Exercise instructions: Given the listing below, output exactly the line containing "For each move" and every line after it through the end.

Source records:

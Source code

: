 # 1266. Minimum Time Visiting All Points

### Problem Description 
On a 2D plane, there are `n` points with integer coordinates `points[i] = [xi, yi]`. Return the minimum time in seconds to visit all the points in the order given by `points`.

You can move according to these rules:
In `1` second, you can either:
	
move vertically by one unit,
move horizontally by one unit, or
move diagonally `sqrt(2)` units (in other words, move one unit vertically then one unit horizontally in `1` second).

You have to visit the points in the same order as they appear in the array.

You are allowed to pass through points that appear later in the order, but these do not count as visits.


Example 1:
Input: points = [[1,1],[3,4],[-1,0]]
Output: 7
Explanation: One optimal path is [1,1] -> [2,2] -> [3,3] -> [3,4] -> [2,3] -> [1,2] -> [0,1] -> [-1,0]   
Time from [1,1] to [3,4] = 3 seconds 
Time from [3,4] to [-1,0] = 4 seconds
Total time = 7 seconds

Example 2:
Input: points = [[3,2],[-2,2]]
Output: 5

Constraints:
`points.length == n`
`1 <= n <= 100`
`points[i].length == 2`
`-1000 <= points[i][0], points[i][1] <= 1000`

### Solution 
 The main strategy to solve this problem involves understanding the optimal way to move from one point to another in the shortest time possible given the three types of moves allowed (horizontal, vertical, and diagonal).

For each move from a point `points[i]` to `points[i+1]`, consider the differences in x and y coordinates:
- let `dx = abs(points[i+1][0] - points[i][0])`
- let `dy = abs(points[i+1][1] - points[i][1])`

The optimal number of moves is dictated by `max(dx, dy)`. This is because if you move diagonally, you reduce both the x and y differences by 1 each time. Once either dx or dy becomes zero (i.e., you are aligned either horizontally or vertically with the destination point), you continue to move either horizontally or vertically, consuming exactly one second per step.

Response below:
For each move from a point `points[i]` to `points[i+1]`, consider the differences in x and y coordinates:
- let `dx = abs(points[i+1][0] - points[i][0])`
- let `dy = abs(points[i+1][1] - points[i][1])`

The optimal number of moves is dictated by `max(dx, dy)`. This is because if you move diagonally, you reduce both the x and y differences by 1 each time. Once either dx or dy becomes zero (i.e., you are aligned either horizontally or vertically with the destination point), you continue to move either horizontally or vertically, consuming exactly one second per step.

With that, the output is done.